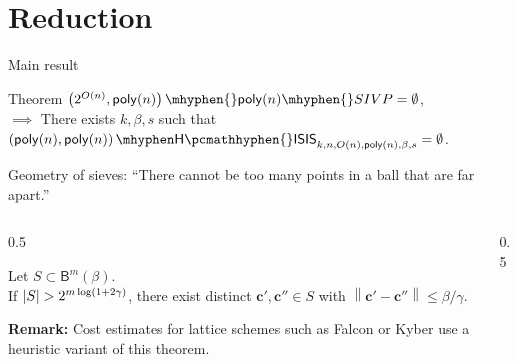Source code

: \documentclass[xcolor=table,10pt,aspectratio=169]{beamer}
\renewcommand{\vec}[1]{\ensuremath{\mathbf{#1}}\xspace}
\newcommand{\norm}[1]{\left\lVert#1\right\rVert}
\newcommand{\HISIS}{\ensuremath{\mathsf{H\pcmathhyphen{}ISIS}}\xspace}
\newcommand{\ball}[2]{\ensuremath{\mathsf{B}^{#1}{(#2)}}}
\begin{document}
\section{Reduction}
\label{sec:org790b055}
\begin{frame}[label={sec:org1f617dd}]{Main result}
\begin{block}{Theorem}
\(\left(2^{O(n)}, \poly[n]\right)\mhyphen {}\poly[n]\mhyphen {}SIVP = \emptyset\),\\
\(\implies\) There exists \(k,\beta,s\) such that \(\left(\poly[n], \poly[n]\right)\mhyphen\HISIS_{k,n,O(n),\poly[n],\beta,s} = \emptyset\).
\end{block}
\end{frame}
\begin{frame}[label={sec:org4377ae1}]{Geometry of sieves: ``There cannot be too many points in a ball that are far apart.''}
\begin{columns}
\begin{column}{0.5\columnwidth}
\begin{lemma}[]
Let \(S \subset \ball{m}{\beta}\). \\

If \(\abs{S} > 2^{m\log(1+2\gamma)}\), there exist distinct \(\vec{c}', \vec{c}'' \in S\) with \(\norm{\vec{c}' - \vec{c}''} \leq \beta/\gamma\).
\label{lem:simple-point-bound}
\end{lemma}

\textbf{Remark:} Cost estimates for lattice schemes such as Falcon or Kyber use a heuristic variant of this theorem.
\end{column}
\begin{column}{0.5\columnwidth}
\centering
{}
\end{column}
\end{columns}
\end{frame}
\end{document}
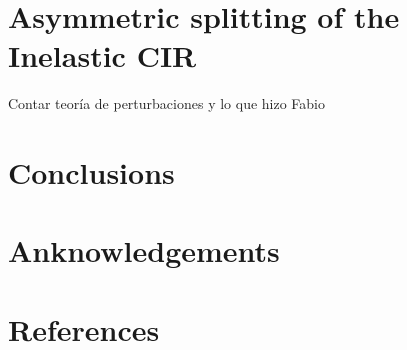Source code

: \documentclass[aps,pre,twocolumn,superscriptaddress,showpacs]{revtex4-1}
\begin{document}
\section{Asymmetric splitting of the Inelastic CIR} \label{sec:perturbation}
Contar teoría de perturbaciones y lo que hizo Fabio

\section{Conclusions}
\section*{Anknowledgements}
\section*{References}



\newpage
\end{document}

################

In your copy, repeat the records above exactly and include no images.

* _WRITTEN RESPONSE_:
Source code

: \documentclass[xcolor=table,10pt,aspectratio=169]{beamer}
\renewcommand{\vec}[1]{\ensuremath{\mathbf{#1}}\xspace}
\newcommand{\norm}[1]{\left\lVert#1\right\rVert}
\newcommand{\HISIS}{\ensuremath{\mathsf{H\pcmathhyphen{}ISIS}}\xspace}
\newcommand{\ball}[2]{\ensuremath{\mathsf{B}^{#1}{(#2)}}}
\begin{document}
\section{Reduction}
\label{sec:org790b055}
\begin{frame}[label={sec:org1f617dd}]{Main result}
\begin{block}{Theorem}
\(\left(2^{O(n)}, \poly[n]\right)\mhyphen {}\poly[n]\mhyphen {}SIVP = \emptyset\),\\
\(\implies\) There exists \(k,\beta,s\) such that \(\left(\poly[n], \poly[n]\right)\mhyphen\HISIS_{k,n,O(n),\poly[n],\beta,s} = \emptyset\).
\end{block}
\end{frame}
\begin{frame}[label={sec:org4377ae1}]{Geometry of sieves: ``There cannot be too many points in a ball that are far apart.''}
\begin{columns}
\begin{column}{0.5\columnwidth}
\begin{lemma}[]
Let \(S \subset \ball{m}{\beta}\). \\

If \(\abs{S} > 2^{m\log(1+2\gamma)}\), there exist distinct \(\vec{c}', \vec{c}'' \in S\) with \(\norm{\vec{c}' - \vec{c}''} \leq \beta/\gamma\).
\label{lem:simple-point-bound}
\end{lemma}

\textbf{Remark:} Cost estimates for lattice schemes such as Falcon or Kyber use a heuristic variant of this theorem.
\end{column}
\begin{column}{0.5\columnwidth}
\centering
{}
\end{column}
\end{columns}
\end{frame}
\end{document}
Source code

: \documentclass[aps,pre,twocolumn,superscriptaddress,showpacs]{revtex4-1}
\begin{document}
\section{Asymmetric splitting of the Inelastic CIR} \label{sec:perturbation}
Contar teoría de perturbaciones y lo que hizo Fabio

\section{Conclusions}
\section*{Anknowledgements}
\section*{References}



\newpage
\end{document}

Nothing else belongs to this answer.